Clinicians must also train staff in the practice to be welcoming and non-judgmental. Because provider language matters, clinicians and staff should use non-stigmatizing, person-first, respectful language, when speaking to or writing about a patient. For example, using terms such as "a person with schizophrenia" or "experiencing symptoms of Parkinsonism." Health professionals should speak in a straightforward, neutral, and respectful manner as a way to build trust with their patients. Research has also shown the use of negative or stigmatizing language or attitudes could potentially transmit bias and affect the quality of care that patients receive.

Clinicians should also proactively connect individuals who feel stigmatized to external advocacy or peer-led resources. Peer-led interventions have been shown to reduce self-stigma, internalized shame, and stigma pressure, while promoting empowerment and recovery. These will differ by region, and it is worthwhile for clinicians to become familiar with what is available locally. Examples of resources include:

  • 988 Suicide & Crisis Lifeline connects individuals to trained crisis counselors 24/7 who can help anyone thinking about suicide, struggling with substance use, or experiencing a mental health crisis or any other kind of emotional distress. Family or friends can also call, text or chat 988 if they are worried about someone they care about who may need crisis support. 988 is also a resource for individuals who are not in crisis, but who are looking for mental health or mental wellness services.
  • YS Be Well website (bewell.ny.gov) is a fantastic resource to learn about self-care, building resilience, and helping your community.
  • The National Alliance on Mental Illness (NAMI) runs regional in-person or virtual support groups. Local NAMI Affiliates can be found here: NAMI Affiliates in New York (https://naminys.org/). The NAMI website has many other resources and information clinicians can give their patients to help them feel more empowered, including specific materials on tardive dyskinesia.

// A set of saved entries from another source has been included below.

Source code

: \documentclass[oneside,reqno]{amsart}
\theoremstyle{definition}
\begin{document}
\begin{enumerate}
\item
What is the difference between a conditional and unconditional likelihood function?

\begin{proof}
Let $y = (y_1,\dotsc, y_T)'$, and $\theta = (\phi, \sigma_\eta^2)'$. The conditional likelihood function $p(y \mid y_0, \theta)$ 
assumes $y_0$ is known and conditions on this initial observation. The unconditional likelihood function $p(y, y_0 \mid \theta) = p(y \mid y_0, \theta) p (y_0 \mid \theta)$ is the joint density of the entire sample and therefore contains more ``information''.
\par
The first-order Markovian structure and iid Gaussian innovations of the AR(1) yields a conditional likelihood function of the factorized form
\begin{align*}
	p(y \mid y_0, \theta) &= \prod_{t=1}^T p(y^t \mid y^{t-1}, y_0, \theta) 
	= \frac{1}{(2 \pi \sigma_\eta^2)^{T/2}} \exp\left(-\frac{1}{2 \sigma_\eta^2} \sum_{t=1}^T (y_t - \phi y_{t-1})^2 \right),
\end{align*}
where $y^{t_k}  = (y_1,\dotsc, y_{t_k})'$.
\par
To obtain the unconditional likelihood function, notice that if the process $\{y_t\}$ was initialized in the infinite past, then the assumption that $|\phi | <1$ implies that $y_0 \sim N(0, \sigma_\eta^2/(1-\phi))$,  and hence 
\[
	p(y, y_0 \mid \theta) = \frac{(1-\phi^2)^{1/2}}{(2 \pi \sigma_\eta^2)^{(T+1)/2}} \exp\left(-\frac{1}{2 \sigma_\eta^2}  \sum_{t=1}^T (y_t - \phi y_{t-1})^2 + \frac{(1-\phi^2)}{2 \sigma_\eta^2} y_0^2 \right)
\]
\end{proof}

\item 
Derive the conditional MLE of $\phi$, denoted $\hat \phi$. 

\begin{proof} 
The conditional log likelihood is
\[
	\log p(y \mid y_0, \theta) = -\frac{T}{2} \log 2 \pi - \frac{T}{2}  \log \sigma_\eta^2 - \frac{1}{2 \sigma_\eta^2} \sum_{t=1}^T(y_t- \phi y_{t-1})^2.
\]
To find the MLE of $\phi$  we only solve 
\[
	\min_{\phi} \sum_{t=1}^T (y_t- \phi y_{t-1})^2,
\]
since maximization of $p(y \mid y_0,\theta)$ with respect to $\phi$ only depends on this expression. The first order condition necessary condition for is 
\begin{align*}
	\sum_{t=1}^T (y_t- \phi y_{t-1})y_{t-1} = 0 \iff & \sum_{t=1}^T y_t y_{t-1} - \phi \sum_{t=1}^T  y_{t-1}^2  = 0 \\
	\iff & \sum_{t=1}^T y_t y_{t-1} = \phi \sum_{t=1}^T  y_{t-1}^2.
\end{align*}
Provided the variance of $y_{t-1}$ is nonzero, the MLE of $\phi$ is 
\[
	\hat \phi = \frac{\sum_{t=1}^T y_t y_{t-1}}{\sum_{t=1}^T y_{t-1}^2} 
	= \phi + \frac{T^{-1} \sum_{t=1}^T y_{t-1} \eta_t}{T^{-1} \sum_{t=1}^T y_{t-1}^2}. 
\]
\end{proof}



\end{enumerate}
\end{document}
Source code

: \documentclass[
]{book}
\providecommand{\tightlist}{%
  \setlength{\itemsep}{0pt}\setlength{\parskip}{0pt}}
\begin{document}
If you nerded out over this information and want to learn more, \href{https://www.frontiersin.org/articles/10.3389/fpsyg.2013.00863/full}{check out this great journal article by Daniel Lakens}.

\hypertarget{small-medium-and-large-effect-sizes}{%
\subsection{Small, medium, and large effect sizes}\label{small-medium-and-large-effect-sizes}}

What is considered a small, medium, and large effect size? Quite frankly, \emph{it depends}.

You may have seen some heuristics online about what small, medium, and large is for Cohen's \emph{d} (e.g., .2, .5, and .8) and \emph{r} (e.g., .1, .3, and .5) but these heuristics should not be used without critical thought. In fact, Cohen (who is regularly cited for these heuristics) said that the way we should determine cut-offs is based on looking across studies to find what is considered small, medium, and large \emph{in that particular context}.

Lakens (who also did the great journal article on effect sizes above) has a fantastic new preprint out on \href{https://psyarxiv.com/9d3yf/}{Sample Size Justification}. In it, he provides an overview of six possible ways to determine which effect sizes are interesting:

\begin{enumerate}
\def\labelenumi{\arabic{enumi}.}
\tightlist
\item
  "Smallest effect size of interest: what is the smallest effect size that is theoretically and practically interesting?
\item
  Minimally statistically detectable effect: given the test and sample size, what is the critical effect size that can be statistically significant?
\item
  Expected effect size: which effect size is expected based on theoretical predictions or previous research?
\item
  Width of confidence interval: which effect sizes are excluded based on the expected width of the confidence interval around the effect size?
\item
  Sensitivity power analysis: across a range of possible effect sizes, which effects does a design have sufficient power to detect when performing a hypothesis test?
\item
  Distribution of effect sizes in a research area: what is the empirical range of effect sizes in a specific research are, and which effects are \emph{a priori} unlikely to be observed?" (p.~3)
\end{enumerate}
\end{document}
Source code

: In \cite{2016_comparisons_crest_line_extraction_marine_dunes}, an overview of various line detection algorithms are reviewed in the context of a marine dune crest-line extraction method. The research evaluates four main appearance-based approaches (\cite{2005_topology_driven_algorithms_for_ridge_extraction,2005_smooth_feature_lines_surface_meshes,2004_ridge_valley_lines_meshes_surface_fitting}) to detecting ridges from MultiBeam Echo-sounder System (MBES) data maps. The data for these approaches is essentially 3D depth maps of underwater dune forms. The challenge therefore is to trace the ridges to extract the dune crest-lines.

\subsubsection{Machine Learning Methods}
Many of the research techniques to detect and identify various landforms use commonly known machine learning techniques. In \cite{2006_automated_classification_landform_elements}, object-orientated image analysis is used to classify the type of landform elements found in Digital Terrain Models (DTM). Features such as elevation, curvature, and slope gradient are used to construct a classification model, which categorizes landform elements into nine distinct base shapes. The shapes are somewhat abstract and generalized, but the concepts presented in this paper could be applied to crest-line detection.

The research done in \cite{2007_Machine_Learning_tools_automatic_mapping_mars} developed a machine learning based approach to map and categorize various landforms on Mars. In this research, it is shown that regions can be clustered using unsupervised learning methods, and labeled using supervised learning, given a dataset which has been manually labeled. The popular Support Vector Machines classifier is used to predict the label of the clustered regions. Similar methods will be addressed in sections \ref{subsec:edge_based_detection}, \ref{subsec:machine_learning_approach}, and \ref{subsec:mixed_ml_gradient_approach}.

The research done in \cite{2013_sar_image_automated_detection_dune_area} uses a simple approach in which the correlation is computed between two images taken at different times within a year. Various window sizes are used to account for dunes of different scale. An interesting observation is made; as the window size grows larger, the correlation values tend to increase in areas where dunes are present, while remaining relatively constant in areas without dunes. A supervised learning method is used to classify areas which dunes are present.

  • Club Houses are peer-led and focused welcoming environments that promote community and interpersonal connections and help individuals achieve their life goals. Club houses are designed for people with serious mental illness and fight stigma by promoting a sense of belonging. There are Club Houses throughout NYS and the best way to locate them is by calling 988 or searching for "Psychosocial Club" in the OMH Mental Health Program Directory. The Directory can also be used to find other local peer support services that may be helpful. Find a Mental Health Program (omh.ny.gov)
  • Patients, families, or clinicians can call their local OMH Field Office and speak with the Regional Advocacy Specialist for information on peer and advocacy resources in the region. OMH Field Offices (omh.ny.gov)
  • The National Organization for Tardive Dyskinesia has virtual support groups. Information can be found here: Virtual TD Support Groups (tdhelp.org).
  • HeyPeers is an online peer support community where individuals can find support groups, 1:1 coaching, and private chatrooms on a variety of issues.
  • PatientsLikeMe is a membership-based platform that allows individuals to form communities around shared health problems. It has a tardive dyskinesia group with over 200 members.